The Board of Directors' meeting of July 26, 2023 adopted and authorized the publication of Safran's consolidated financial statements and adjusted income statement for the six-month period ended June 30, 2023.

CONSOLIDATED INCOME STATEMENT

(in € millions) Note First-half 2022 First-half2023
Revenue 6 8,675 11,129
Other income 7 210 226
Income from operations 8,885 11,355
Change in inventories of finished goods and work-in-progress 830 707
Capitalized production 169 214
Raw materials and consumables used 7 (5,242) (6,706)
Personnel costs 7 (2,871) (3,367)
Taxes (160) (173)
Depreciation, amortization and increase in provisions, net of use 7 (622) (609)
Asset impairment 7 (90) (104)
Other recurring operating income and expenses 7 53 40
Share in profit from joint ventures 16 16 49
Recurring operating income 968 1,406
Other non-recurring operating income and expenses 7 (92) (57)
Profit from operations 876 1,349
Cost of net debt (38) 42
Foreign exchange gain (loss) (5,828) 1,123
Other financial income and expense (40) -
Financial income (loss) 8 (5,906) 1,165
Profit (loss) before tax (5,030) 2,514
Income tax benefit (expense) 9 1,283 (609)
PROFIT (LOSS) FOR THE PERIOD (3,747) 1,905
Attributable to:
◼ owners of the parent (3,762) 1,863
◼ non-controlling interests 15 42
Earnings per share attributable to owners of the parent (in €) 10
Basic earnings (loss) per share (8.81) 4.43
Diluted earnings (loss) per share (8.81) 4.29

CONSOLIDATED STATEMENT OF COMPREHENSIVE INCOME

(in € millions) Note First-half 2022 First-half2023
Profit (loss) for the period (3,747) 1,905
OTHER COMPREHENSIVE INCOME
Items to be reclassified to profit 541 (76)
Translation adjustments 479 (57)
Remeasurement of hedging instruments 13 (8)
Income tax related to components of other comprehensive income
to be reclassified to profit
(5) 2
Share in other comprehensive income (expense) of equity-accounted
companies to be reclassified to profit (net of tax)
16 54 (13)
Items not to be reclassified to profit 199 15
Actuarial gains and losses on post-employment benefits 214 19
Income tax related to components of other comprehensive income
not to be reclassified to profit
(54) (5)
Share in other comprehensive income of equity-accounted companies
not to be reclassified to profit (net of tax)
39 1
Other comprehensive income (expense) for the period 740 (61)
TOTAL COMPREHENSIVE INCOME (EXPENSE) FOR THE PERIOD (3,007) 1,844
Attributable to:
◼ owners of the parent (3,031) 1,802
◼ non-controlling interests 24 42

In first-half 2023, other comprehensive income relating to translation adjustments includes:

  • ◼ €52 million in translation losses (€477 million in translation gains in first-half 2022) arising in the period on foreign operations;
  • ◼ €5 million in translation losses (€2 million in translation gains in first-half 2022) arising in the period on long-term financing granted to foreign subsidiaries. This financing meets the criteria for classification as a net investment in a foreign operation, and is treated in accordance with the applicable provisions of IAS 21.

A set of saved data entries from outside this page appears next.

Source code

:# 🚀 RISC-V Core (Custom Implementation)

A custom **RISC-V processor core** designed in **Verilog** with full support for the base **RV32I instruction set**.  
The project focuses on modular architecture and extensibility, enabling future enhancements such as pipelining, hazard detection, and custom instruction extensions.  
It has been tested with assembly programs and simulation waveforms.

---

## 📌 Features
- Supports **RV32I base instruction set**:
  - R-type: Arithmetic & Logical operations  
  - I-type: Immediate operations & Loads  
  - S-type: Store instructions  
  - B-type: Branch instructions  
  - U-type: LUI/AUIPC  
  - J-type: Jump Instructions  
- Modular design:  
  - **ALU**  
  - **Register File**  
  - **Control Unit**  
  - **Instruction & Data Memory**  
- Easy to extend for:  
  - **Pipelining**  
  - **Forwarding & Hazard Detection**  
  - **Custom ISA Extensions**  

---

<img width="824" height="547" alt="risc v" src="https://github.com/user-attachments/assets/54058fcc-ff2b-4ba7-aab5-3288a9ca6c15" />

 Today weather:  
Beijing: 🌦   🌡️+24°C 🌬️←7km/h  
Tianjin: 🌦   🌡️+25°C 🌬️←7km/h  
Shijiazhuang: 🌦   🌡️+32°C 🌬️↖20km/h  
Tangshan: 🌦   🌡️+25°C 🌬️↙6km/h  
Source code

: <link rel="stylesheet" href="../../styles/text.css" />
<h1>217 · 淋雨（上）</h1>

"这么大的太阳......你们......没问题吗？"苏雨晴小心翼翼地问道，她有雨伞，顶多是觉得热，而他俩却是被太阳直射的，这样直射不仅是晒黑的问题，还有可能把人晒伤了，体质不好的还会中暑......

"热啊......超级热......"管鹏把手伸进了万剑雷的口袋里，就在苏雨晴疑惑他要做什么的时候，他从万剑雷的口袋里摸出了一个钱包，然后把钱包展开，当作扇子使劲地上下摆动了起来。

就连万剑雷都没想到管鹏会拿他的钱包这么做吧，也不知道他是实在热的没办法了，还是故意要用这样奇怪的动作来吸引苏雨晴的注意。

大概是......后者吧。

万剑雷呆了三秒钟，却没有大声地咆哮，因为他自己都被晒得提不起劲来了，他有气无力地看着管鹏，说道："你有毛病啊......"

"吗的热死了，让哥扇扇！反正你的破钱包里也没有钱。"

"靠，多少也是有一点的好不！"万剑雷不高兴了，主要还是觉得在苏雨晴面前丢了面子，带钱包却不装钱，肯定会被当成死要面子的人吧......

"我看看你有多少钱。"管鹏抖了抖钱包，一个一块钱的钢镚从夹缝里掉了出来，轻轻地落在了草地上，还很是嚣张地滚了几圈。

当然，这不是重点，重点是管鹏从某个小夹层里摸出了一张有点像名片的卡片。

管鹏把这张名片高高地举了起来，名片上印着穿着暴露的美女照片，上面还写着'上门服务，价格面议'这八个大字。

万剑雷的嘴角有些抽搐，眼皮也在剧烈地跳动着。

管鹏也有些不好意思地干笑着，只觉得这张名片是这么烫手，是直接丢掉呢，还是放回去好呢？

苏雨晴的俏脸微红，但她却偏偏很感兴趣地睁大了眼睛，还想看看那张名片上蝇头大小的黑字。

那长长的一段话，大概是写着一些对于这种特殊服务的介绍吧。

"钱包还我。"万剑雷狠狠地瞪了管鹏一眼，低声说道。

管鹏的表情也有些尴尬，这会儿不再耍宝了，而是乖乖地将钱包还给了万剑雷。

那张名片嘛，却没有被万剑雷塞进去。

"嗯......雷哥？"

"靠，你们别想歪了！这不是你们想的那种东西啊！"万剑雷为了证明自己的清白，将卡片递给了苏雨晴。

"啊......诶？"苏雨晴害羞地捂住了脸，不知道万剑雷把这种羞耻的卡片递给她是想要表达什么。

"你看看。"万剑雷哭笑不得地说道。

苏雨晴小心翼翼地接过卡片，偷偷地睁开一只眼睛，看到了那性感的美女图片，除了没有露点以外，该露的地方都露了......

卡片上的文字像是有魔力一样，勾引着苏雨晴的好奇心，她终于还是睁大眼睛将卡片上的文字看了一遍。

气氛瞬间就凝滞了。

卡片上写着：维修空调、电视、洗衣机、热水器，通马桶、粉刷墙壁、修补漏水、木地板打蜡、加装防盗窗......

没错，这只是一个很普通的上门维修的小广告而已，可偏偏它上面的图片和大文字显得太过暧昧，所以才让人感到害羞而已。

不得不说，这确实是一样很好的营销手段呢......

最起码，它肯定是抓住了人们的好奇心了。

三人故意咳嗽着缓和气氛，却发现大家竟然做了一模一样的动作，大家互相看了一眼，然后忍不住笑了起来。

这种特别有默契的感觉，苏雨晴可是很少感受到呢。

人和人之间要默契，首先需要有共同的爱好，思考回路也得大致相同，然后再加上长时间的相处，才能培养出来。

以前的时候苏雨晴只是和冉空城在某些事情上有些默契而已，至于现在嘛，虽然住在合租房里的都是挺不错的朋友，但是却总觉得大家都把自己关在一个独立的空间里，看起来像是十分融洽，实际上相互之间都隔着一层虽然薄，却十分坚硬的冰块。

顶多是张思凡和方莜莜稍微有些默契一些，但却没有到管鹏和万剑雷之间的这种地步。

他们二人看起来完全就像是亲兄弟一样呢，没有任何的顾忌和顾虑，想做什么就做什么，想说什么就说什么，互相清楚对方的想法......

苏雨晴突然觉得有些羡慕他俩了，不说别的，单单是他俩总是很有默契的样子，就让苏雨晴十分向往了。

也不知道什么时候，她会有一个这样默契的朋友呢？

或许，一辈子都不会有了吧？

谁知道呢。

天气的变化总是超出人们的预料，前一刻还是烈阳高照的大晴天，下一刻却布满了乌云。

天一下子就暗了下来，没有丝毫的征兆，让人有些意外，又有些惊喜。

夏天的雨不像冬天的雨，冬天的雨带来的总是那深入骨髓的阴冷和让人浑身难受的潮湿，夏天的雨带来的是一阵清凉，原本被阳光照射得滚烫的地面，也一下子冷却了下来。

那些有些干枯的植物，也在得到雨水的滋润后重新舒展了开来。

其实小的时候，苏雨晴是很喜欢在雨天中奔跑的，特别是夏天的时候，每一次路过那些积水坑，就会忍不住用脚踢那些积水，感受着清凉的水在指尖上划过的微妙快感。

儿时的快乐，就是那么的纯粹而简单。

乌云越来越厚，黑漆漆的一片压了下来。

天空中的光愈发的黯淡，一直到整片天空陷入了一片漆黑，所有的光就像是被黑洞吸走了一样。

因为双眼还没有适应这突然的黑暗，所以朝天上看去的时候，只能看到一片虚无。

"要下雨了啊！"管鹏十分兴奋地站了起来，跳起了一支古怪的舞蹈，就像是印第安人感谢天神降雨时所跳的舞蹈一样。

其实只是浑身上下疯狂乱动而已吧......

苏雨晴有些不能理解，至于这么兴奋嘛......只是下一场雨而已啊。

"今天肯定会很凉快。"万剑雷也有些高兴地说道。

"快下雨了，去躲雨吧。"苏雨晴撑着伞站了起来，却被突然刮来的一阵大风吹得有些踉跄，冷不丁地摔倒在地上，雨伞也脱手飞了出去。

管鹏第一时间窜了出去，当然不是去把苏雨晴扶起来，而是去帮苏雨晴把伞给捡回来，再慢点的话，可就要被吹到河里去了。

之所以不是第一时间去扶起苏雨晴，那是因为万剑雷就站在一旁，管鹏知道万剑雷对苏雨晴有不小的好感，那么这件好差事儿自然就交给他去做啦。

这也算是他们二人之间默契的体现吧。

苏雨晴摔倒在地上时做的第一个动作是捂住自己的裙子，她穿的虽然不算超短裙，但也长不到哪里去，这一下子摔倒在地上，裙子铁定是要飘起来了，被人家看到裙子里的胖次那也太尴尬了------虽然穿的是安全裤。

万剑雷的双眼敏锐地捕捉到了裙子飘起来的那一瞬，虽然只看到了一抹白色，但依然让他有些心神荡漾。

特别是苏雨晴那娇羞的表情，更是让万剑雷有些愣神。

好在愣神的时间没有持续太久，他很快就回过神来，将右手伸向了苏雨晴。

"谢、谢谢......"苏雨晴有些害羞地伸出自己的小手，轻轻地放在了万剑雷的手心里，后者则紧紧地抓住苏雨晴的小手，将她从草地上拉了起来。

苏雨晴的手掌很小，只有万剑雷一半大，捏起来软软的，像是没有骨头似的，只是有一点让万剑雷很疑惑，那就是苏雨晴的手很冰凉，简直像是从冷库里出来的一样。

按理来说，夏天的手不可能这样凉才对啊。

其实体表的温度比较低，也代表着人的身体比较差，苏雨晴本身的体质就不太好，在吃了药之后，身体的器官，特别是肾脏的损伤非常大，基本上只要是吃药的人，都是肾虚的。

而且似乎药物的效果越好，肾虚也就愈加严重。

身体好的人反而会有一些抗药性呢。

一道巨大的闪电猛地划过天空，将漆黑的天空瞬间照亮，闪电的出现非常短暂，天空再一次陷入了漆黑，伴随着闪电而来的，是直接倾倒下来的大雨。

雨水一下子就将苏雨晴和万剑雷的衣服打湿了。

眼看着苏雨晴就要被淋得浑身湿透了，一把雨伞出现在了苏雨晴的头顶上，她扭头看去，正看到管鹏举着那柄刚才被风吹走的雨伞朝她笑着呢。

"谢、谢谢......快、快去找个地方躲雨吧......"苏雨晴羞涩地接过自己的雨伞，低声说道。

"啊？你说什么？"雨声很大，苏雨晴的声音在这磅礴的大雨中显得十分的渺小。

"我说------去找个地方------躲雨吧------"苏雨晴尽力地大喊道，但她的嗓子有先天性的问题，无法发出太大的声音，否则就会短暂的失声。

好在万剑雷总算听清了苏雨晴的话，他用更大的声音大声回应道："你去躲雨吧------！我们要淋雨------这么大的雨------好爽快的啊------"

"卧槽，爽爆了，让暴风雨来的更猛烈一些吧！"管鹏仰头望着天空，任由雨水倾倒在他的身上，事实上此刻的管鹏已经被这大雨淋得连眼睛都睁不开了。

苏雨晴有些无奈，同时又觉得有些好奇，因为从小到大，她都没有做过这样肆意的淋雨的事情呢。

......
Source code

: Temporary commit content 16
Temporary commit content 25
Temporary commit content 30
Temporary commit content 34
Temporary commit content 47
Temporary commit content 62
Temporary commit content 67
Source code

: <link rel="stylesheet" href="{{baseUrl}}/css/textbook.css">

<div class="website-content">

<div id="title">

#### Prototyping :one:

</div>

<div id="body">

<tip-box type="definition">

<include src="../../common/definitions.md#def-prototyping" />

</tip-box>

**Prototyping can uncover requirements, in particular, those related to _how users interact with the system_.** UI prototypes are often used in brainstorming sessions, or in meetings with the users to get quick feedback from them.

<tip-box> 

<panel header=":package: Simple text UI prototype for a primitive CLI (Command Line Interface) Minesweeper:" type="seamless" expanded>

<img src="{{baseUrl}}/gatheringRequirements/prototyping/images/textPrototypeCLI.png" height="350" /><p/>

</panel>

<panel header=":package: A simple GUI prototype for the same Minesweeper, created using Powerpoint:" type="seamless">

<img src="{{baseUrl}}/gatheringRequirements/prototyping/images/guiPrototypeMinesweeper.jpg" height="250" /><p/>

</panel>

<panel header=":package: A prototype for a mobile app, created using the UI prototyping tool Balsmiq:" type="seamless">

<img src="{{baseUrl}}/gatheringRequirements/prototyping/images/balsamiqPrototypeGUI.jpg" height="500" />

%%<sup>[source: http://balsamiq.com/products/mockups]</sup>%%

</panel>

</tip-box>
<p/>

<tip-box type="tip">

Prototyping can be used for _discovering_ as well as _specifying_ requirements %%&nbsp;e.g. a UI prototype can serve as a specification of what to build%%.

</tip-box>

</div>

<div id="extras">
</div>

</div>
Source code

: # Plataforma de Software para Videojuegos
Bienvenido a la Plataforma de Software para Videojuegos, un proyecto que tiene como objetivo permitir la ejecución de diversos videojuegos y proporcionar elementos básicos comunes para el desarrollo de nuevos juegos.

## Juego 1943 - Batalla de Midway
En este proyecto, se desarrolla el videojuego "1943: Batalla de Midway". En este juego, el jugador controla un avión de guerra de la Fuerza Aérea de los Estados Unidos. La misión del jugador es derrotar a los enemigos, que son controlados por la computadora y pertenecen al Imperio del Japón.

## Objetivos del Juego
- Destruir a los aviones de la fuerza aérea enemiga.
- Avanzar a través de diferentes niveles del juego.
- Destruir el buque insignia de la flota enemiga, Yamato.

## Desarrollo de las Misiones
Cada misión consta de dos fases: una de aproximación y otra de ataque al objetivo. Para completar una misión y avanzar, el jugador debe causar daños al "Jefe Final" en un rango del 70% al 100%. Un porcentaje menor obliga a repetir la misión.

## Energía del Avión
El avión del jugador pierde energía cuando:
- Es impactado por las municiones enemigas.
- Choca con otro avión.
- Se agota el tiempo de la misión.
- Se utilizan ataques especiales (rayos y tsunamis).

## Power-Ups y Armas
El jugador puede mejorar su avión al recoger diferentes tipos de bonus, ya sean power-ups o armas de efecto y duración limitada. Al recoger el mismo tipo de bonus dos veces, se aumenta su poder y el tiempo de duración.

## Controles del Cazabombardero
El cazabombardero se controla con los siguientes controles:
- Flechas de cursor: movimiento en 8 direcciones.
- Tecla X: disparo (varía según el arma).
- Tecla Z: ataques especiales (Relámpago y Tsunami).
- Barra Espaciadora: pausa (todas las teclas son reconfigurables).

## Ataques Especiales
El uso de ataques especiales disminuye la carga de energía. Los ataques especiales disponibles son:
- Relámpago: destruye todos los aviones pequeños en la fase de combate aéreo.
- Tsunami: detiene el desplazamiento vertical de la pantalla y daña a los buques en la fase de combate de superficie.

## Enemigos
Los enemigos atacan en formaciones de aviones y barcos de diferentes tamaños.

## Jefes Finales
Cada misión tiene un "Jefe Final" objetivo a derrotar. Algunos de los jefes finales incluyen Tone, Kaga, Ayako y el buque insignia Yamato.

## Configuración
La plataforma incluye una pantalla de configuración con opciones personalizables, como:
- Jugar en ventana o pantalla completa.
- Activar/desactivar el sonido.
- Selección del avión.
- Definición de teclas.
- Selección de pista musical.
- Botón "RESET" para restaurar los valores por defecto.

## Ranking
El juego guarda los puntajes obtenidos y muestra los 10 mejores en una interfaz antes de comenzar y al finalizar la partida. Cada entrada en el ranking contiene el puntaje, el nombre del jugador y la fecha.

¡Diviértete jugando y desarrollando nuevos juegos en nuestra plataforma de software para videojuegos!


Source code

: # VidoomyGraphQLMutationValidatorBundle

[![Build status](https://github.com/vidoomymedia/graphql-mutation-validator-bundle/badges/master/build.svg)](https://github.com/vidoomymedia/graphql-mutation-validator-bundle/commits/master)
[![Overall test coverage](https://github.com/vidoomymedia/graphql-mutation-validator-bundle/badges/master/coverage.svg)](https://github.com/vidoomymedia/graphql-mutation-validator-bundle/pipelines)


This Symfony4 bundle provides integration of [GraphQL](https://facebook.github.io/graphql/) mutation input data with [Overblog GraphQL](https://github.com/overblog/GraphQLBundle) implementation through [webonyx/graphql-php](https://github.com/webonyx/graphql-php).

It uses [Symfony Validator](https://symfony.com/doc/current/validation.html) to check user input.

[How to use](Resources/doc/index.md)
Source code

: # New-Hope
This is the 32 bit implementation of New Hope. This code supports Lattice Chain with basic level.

In first-half 2023, other comprehensive income resulting from the remeasurement of hedging instruments includes negative fair value adjustments totaling €8 million (positive fair value adjustments of €13 million in first-half 2022) relating to cash flow hedges of interest payments on senior unsecured notes (i) as of the end of first-quarter 2019 and (ii) as of July 2020. The outstanding balance of the ongoing cash flow hedging reserve is a positive €15 million (see the consolidated statement of changes in shareholders' equity).

Other comprehensive income relating to equity-accounted companies (net of tax) includes (see Note 16, "Investments in equity-accounted companies"):

  • ◼ €13 million in foreign exchange losses arising in the period on foreign joint ventures (€54 million in foreign exchange gains in first-half 2022);
  • ◼ €1 million in actuarial gains on pension and similar obligations of joint ventures (€39 million in actuarial gains in first-half 2022).

In accordance with the amended IAS 19, changes in actuarial gains and losses are shown in "Other comprehensive income" and are not subsequently reclassified to profit.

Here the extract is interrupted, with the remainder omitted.